**What the exercise asks**
Go through the data and copy every line in which "validateOnCheckOut" appears.

Pictures paired with source code
··········

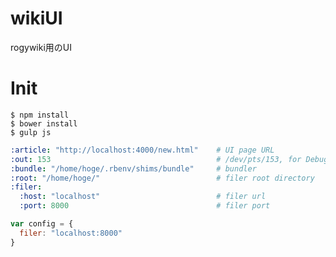 # wikiUI
rogywiki用のUI

# Init
```
$ npm install
$ bower install
$ gulp js
```

```yaml:servers/servers.yaml
:article: "http://localhost:4000/new.html"    # UI page URL
:out: 153                                     # /dev/pts/153, for Debug
:bundle: "/home/hoge/.rbenv/shims/bundle"     # bundler
:root: "/home/hoge/"                          # filer root directory
:filer:
  :host: "localhost"                          # filer url
  :port: 8000                                 # filer port
```

```javascript:js/config.js
var config = {
  filer: "localhost:8000"
}
```
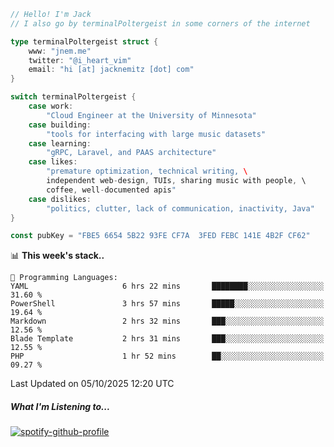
 ```go
// Hello! I'm Jack
// I also go by terminalPoltergeist in some corners of the internet

type terminalPoltergeist struct {
    www: "jnem.me"
    twitter: "@i_heart_vim"
    email: "hi [at] jacknemitz [dot] com"
}

switch terminalPoltergeist {
    case work:
        "Cloud Engineer at the University of Minnesota"
    case building:
        "tools for interfacing with large music datasets"
    case learning:
        "gRPC, Laravel, and PAAS architecture"
    case likes:
        "premature optimization, technical writing, \
        independent web-design, TUIs, sharing music with people, \
        coffee, well-documented apis"
    case dislikes:
        "politics, clutter, lack of communication, inactivity, Java"
}

const pubKey = "FBE5 6654 5B22 93FE CF7A  3FED FEBC 141E 4B2F CF62"
```

<!--START_SECTION:waka-->
📊 **This week's stack..** 

```text
💬 Programming Languages: 
YAML                     6 hrs 22 mins       ████████░░░░░░░░░░░░░░░░░   31.60 % 
PowerShell               3 hrs 57 mins       █████░░░░░░░░░░░░░░░░░░░░   19.64 % 
Markdown                 2 hrs 32 mins       ███░░░░░░░░░░░░░░░░░░░░░░   12.56 % 
Blade Template           2 hrs 31 mins       ███░░░░░░░░░░░░░░░░░░░░░░   12.55 % 
PHP                      1 hr 52 mins        ██░░░░░░░░░░░░░░░░░░░░░░░   09.27 % 
```


 Last Updated on 05/10/2025 12:20 UTC
<!--END_SECTION:waka-->

##### What I'm Listening to...

[![spotify-github-profile](https://jnem.me/listening-item?maxAge=2592000)](https://jnem.me/listening)
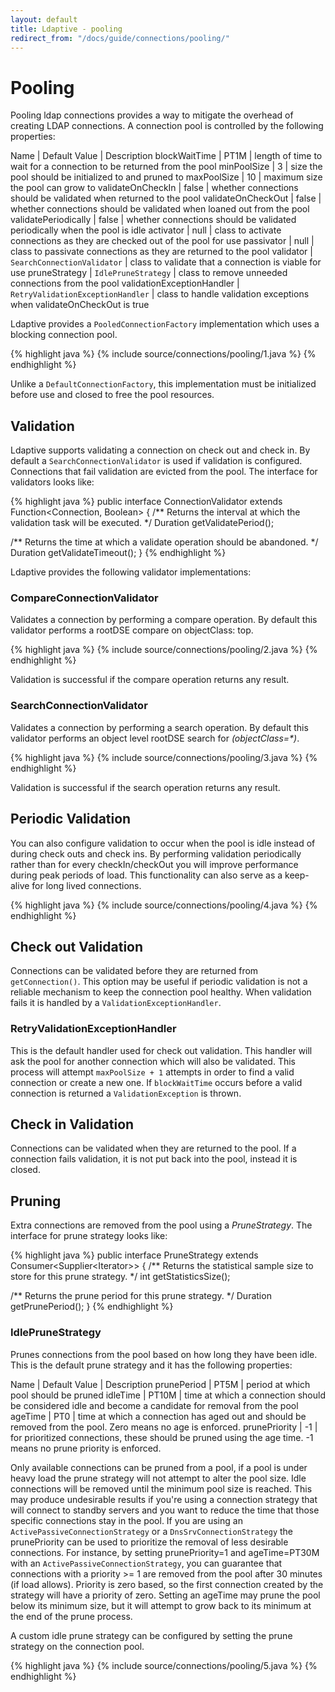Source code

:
 ```yaml
---
layout: default
title: Ldaptive - pooling
redirect_from: "/docs/guide/connections/pooling/"
---
```


# Pooling

Pooling ldap connections provides a way to mitigate the overhead of creating LDAP connections. A connection pool is controlled by the following properties:

Name | Default Value | Description
blockWaitTime | PT1M | length of time to wait for a connection to be returned from the pool
minPoolSize | 3 | size the pool should be initialized to and pruned to
maxPoolSize | 10 | maximum size the pool can grow to
validateOnCheckIn | false | whether connections should be validated when returned to the pool
validateOnCheckOut | false | whether connections should be validated when loaned out from the pool
validatePeriodically | false | whether connections should be validated periodically when the pool is idle
activator | null | class to activate connections as they are checked out of the pool for use
passivator | null | class to passivate connections as they are returned to the pool
validator | `SearchConnectionValidator` | class to validate that a connection is viable for use
pruneStrategy | `IdlePruneStrategy` | class to remove unneeded connections from the pool
validationExceptionHandler | `RetryValidationExceptionHandler` | class to handle validation exceptions when validateOnCheckOut is true

Ldaptive provides a `PooledConnectionFactory` implementation which uses a blocking connection pool.

{% highlight java %}
{% include source/connections/pooling/1.java %}
{% endhighlight %}

Unlike a `DefaultConnectionFactory`, this implementation must be initialized before use and closed to free the pool resources.

## Validation

Ldaptive supports validating a connection on check out and check in. By default a `SearchConnectionValidator` is used if validation is configured. Connections that fail validation are evicted from the pool. The interface for validators looks like:

{% highlight java %}
public interface ConnectionValidator extends Function<Connection, Boolean>
{
  /** Returns the interval at which the validation task will be executed. */
  Duration getValidatePeriod();

  /** Returns the time at which a validate operation should be abandoned. */
  Duration getValidateTimeout();
}
{% endhighlight %}

Ldaptive provides the following validator implementations:

### CompareConnectionValidator

Validates a connection by performing a compare operation. By default this validator performs a rootDSE compare on objectClass: top.

{% highlight java %}
{% include source/connections/pooling/2.java %}
{% endhighlight %}

Validation is successful if the compare operation returns any result.

### SearchConnectionValidator

Validates a connection by performing a search operation. By default this validator performs an object level rootDSE search for _(objectClass=*)_.

{% highlight java %}
{% include source/connections/pooling/3.java %}
{% endhighlight %}

Validation is successful if the search operation returns any result.

## Periodic Validation

You can also configure validation to occur when the pool is idle instead of during check outs and check ins. By performing validation periodically rather than for every checkIn/checkOut you will improve performance during peak periods of load. This functionality can also serve as a keep-alive for long lived connections.

{% highlight java %}
{% include source/connections/pooling/4.java %}
{% endhighlight %}

## Check out Validation

Connections can be validated before they are returned from `getConnection()`. This option may be useful if periodic validation is not a reliable mechanism to keep the connection pool healthy. When validation fails it is handled by a `ValidationExceptionHandler`.

### RetryValidationExceptionHandler

This is the default handler used for check out validation. This handler will ask the pool for another connection which will also be validated. This process will attempt `maxPoolSize + 1` attempts in order to find a valid connection or create a new one. If `blockWaitTime` occurs before a valid connection is returned a `ValidationException` is thrown.

## Check in Validation

Connections can be validated when they are returned to the pool. If a connection fails validation, it is not put back into the pool, instead it is closed.

## Pruning

Extra connections are removed from the pool using a *PruneStrategy*. The interface for prune strategy looks like:

{% highlight java %}
public interface PruneStrategy extends Consumer<Supplier<Iterator<PooledConnectionProxy>>>
{
  /** Returns the statistical sample size to store for this prune strategy. */
  int getStatisticsSize();

  /** Returns the prune period for this prune strategy. */
  Duration getPrunePeriod();
}
{% endhighlight %}

### IdlePruneStrategy

Prunes connections from the pool based on how long they have been idle. This is the default prune strategy and it has the following properties:

Name | Default Value | Description
prunePeriod | PT5M | period at which pool should be pruned
idleTime | PT10M | time at which a connection should be considered idle and become a candidate for removal from the pool
ageTime | PT0 | time at which a connection has aged out and should be removed from the pool. Zero means no age is enforced.
prunePriority | -1 | for prioritized connections, these should be pruned using the age time. -1 means no prune priority is enforced.

Only available connections can be pruned from a pool, if a pool is under heavy load the prune strategy will not attempt to alter the pool size. Idle connections will be removed until the minimum pool size is reached. This may produce undesirable results if you're using a connection strategy that will connect to standby servers and you want to reduce the time that those specific connections stay in the pool. If you are using an `ActivePassiveConnectionStrategy` or a `DnsSrvConnectionStrategy` the prunePriority can be used to prioritize the removal of less desirable connections. For instance, by setting prunePriority=1 and ageTime=PT30M with an `ActivePassiveConnectionStrategy`, you can guarantee that connections with a priority >= 1 are removed from the pool after 30 minutes (if load allows). Priority is zero based, so the first connection created by the strategy will have a priority of zero. Setting an ageTime may prune the pool below its minimum size, but it will attempt to grow back to its minimum at the end of the prune process.

A custom idle prune strategy can be configured by setting the prune strategy on the connection pool.

{% highlight java %}
{% include source/connections/pooling/5.java %}
{% endhighlight %}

··········

**Your response**
validateOnCheckOut | false | whether connections should be validated when loaned out from the pool
validationExceptionHandler | `RetryValidationExceptionHandler` | class to handle validation exceptions when validateOnCheckOut is true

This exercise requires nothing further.